Les films muets, et surtout les plus anciens, ceux qui ont une image dégueulasse et tremblotante, pleine de scratch, ont définitivement le chic pour me mettre mal à l'aise. Peut-être parce qu'ils me laissent avec la désagréable impression de voir des fantômes à l'écran, d'assister à une sorte de cérémonie funèbre où je serais l'unique spectateur, du moins vivant. Ca vaudrait le coup d'en parler à un psy, tiens...
Considéré comme un des films précurseurs du cinéma d'épouvante (à vérifier), "Le cabinet du Docteur Caligari", avec ses décors surréalistes, son expressionnisme délirant et ses décors distordus, donne le sentiment d'assister à un songe, aux délires d'un fou tentant de passer pour sain d'esprit.

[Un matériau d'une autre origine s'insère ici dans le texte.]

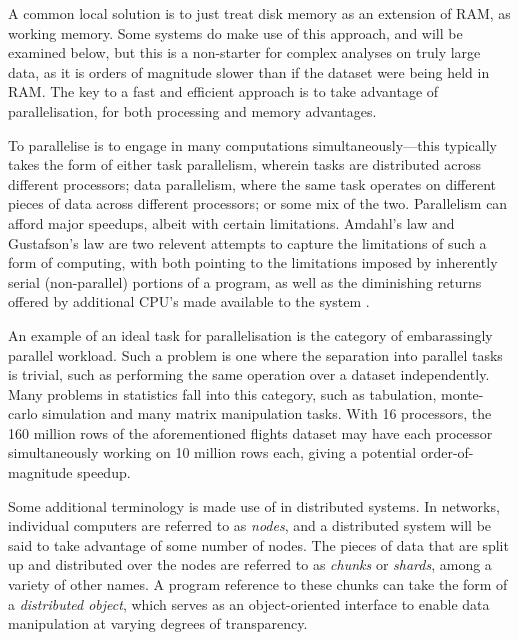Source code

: A common local solution is to just treat disk memory as an extension of RAM, as working memory.
Some systems do make use of this approach, and will be examined below, but this is a non-starter for complex analyses on truly large data, as it is orders of magnitude slower than if the dataset were being held in RAM\cite{alpern1994memhierarchy}.
The key to a fast and efficient approach is to take advantage of parallelisation, for both processing and memory advantages.

To parallelise is to engage in many computations simultaneously---this typically takes the form of either task parallelism, wherein tasks are distributed across different processors; data parallelism, where the same task operates on different pieces of data across different processors; or some mix of the two\cite{subhlok1993exploiting}.
Parallelism can afford major speedups, albeit with certain limitations.
Amdahl's law and Gustafson's law are two relevent attempts to capture the limitations of such a form of computing, with both pointing to the limitations imposed by inherently serial (non-parallel) portions of a program, as well as the diminishing returns offered by additional CPU's made available to the system \cite{amdahl1967law}\cite{gustafson1988law}.

An example of an ideal task for parallelisation is the category of embarassingly parallel workload.
Such a problem is one where the separation into parallel tasks is trivial, such as performing the same operation over a dataset independently\cite{foster1995parallel}.
Many problems in statistics fall into this category, such as tabulation, monte-carlo simulation and many matrix manipulation tasks.
With 16 processors, the 160 million rows of the aforementioned flights dataset may have each processor simultaneously working on 10 million rows each, giving a potential order-of-magnitude speedup.

Some additional terminology is made use of in distributed systems.
In networks, individual computers are referred to as \textit{nodes}, and a distributed system will be said to take advantage of some number of nodes\cite{kleppmann2017dataintensive}.
The pieces of data that are split up and distributed over the nodes are referred to as \textit{chunks} or \textit{shards}, among a variety of other names.
A program reference to these chunks can take the form of a \textit{distributed object}, which serves as an object-oriented interface to enable data manipulation at varying degrees of transparency\cite{emmerich2000engineering}.

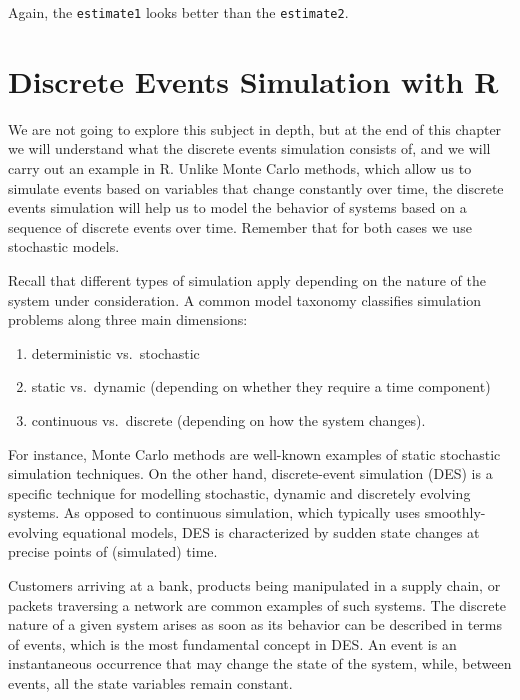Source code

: \documentclass[
]{book}
\providecommand{\tightlist}{%
  \setlength{\itemsep}{0pt}\setlength{\parskip}{0pt}}
\begin{document}
Again, the \texttt{estimate1} looks better than the \texttt{estimate2}.

\hypertarget{discrete-events-simulation-with-r}{%
\chapter{Discrete Events Simulation with R}\label{discrete-events-simulation-with-r}}

We are not going to explore this subject in depth, but at the end of this chapter we will understand what the discrete events simulation consists of, and we will carry out an example in R. Unlike Monte Carlo methods, which allow us to simulate events based on variables that change constantly over time, the discrete events simulation will help us to model the behavior of systems based on a sequence of discrete events over time. Remember that for both cases we use stochastic models.

Recall that different types of simulation apply depending on the nature of the system under consideration. A common model taxonomy classifies simulation problems along three main dimensions:

\begin{enumerate}
\def\labelenumi{\arabic{enumi}.}
\tightlist
\item
  deterministic vs.~stochastic
\item
  static vs.~dynamic (depending on whether they require a time component)
\item
  continuous vs.~discrete (depending on how the system changes).
\end{enumerate}

For instance, Monte Carlo methods are well-known examples of static stochastic simulation techniques. On the other hand, discrete-event simulation (DES) is a specific technique for modelling stochastic, dynamic and discretely evolving systems. As opposed to continuous simulation, which typically uses smoothly-evolving equational models, DES is characterized by sudden state changes at precise points of (simulated) time.

Customers arriving at a bank, products being manipulated in a supply chain, or packets traversing a network are common examples of such systems. The discrete nature of a given system arises as soon as its behavior can be described in terms of events, which is the most fundamental concept in DES. An event is an instantaneous occurrence that may change the state of the system, while, between events, all the state variables remain constant.
\end{document}
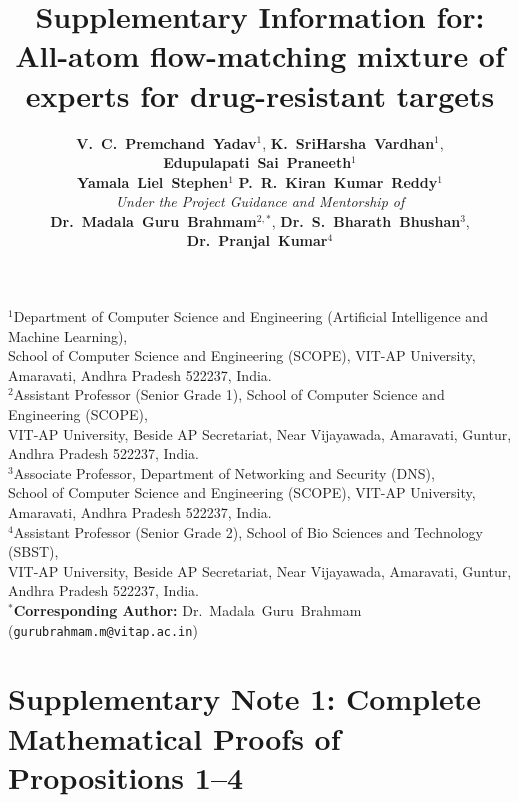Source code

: \documentclass[11pt,a4paper]{article}
\title{\textbf{Supplementary Information for:\\All-atom flow-matching mixture of experts for drug-resistant targets}}
\author{
    \textbf{V.~C.~Premchand~Yadav}$^{1}$,\quad
    \textbf{K.~SriHarsha~Vardhan}$^{1}$,\quad
    \textbf{Edupulapati~Sai~Praneeth}$^{1}$\\[0.35em]
    \textbf{Yamala~Liel~Stephen}$^{1}$\quad\text{and}\quad
    \textbf{P.~R.~Kiran~Kumar~Reddy}$^{1}$\\[0.85em]
    \large\textit{Under the Project Guidance and Mentorship of}\\[0.45em]
    \textbf{Dr.~Madala~Guru~Brahmam}$^{2,*}$,\quad
    \textbf{Dr.~S.~Bharath~Bhushan}$^{3}$,\quad\text{and}\quad
    \textbf{Dr.~Pranjal~Kumar}$^{4}$
}
\date{}
\begin{document}
\maketitle

\begin{center}
\small
$^{1}$Department of Computer Science and Engineering (Artificial Intelligence and Machine Learning),\\
School of Computer Science and Engineering (SCOPE), VIT-AP University, Amaravati, Andhra Pradesh 522237, India.\\[0.35em]
$^{2}$Assistant Professor (Senior Grade 1), School of Computer Science and Engineering (SCOPE),\\
VIT-AP University, Beside AP Secretariat, Near Vijayawada, Amaravati, Guntur, Andhra Pradesh 522237, India.\\[0.35em]
$^{3}$Associate Professor, Department of Networking and Security (DNS),\\
School of Computer Science and Engineering (SCOPE), VIT-AP University, Amaravati, Andhra Pradesh 522237, India.\\[0.35em]
$^{4}$Assistant Professor (Senior Grade 2), School of Bio Sciences and Technology (SBST),\\
VIT-AP University, Beside AP Secretariat, Near Vijayawada, Amaravati, Guntur, Andhra Pradesh 522237, India.\\[0.6em]
$^{*}$\textbf{Corresponding Author:} Dr.~Madala~Guru~Brahmam (\texttt{gurubrahmam.m@vitap.ac.in})
\end{center}

\vspace{1em}

\tableofcontents

\newpage

\section*{Supplementary Note 1: Complete Mathematical Proofs of Propositions 1--4}
\end{document}
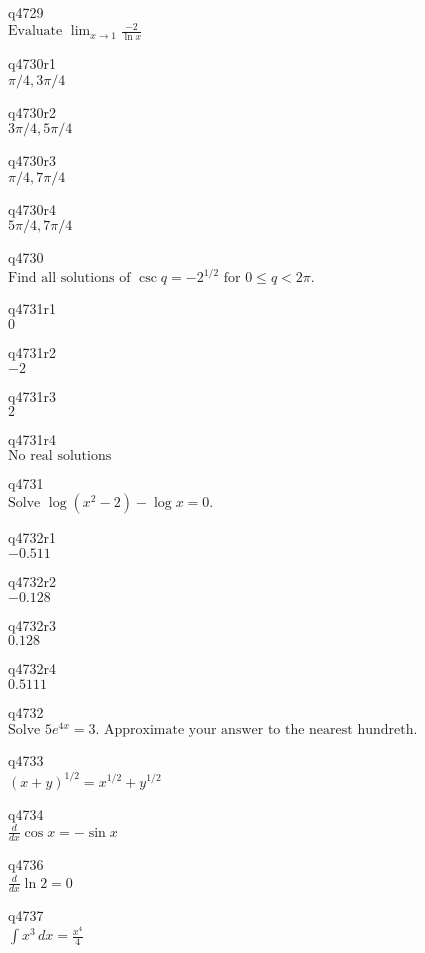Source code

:q4729\\
\(\displaystyle \text{Evaluate } \lim_{x \rightarrow 1} \frac{-2}{\ln x} \)

q4730r1\\
\(\displaystyle \pi/4, 3\pi/4 \)

q4730r2\\
\(\displaystyle 3\pi/4, 5\pi/4 \)

q4730r3\\
\(\displaystyle \pi/4, 7\pi/4 \)

q4730r4\\
\(\displaystyle 5\pi/4, 7\pi/4 \)

q4730\\
\(\displaystyle \text{Find all solutions of } \csc q = -2^{1/2} \text{ for } 0 \leq q < 2\pi. \)

q4731r1\\
\(\displaystyle 0 \)

q4731r2\\
\(\displaystyle -2 \)

q4731r3\\
\(\displaystyle 2 \)

q4731r4\\
\(\displaystyle \text{No real solutions} \)

q4731\\
\(\displaystyle \text{Solve } \log(x^2 - 2) - \log x = 0. \)

q4732r1\\
\(\displaystyle -0.511 \)

q4732r2\\
\(\displaystyle -0.128 \)

q4732r3\\
\(\displaystyle 0.128 \)

q4732r4\\
\(\displaystyle 0.5111 \)

q4732\\
\(\displaystyle \text{Solve } 5e^{4x} = 3. \text{ Approximate your answer to the nearest hundreth.} \)

q4733\\
\(\displaystyle (x+y)^{1/2} = x^{1/2} + y^{1/2} \)

q4734\\
\(\displaystyle \frac{d}{dx} \cos x = -\sin x \)

q4736\\
\(\displaystyle \frac{d}{dx} \ln 2 = 0 \)

q4737\\
\(\displaystyle \int x^3\,dx = \frac{x^4}{4} \)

Sur une intrigue kafkaïenne en diable, rappelant par instant le "Double assassinat dans la Rue Morgue" de Poe, "Le cabinet du Docteur Caligari" nous plonge dans les méandres d'un esprit malade, nous fait douter de notre propre santé mentale, nous imprègne la rétine d'images fortes et souvent inoubliables, à commencer par le visage blafard et traumatisant de Conrad Veidt, somnambule et assassin malgré lui, pure figure tragique proche de la créature de Frankenstein.
S'il n'a pas la douloureuse poésie macabre d'un "Nosferatu" ni l'aspect visionnaire d'un "Metropolis", s'il se repose sur une trame cousue de fil blanc, "Le cabinet du Docteur Caligari" reste une date importante dans l'histoire du cinéma et conserve encore toute sa puissance évocatrice.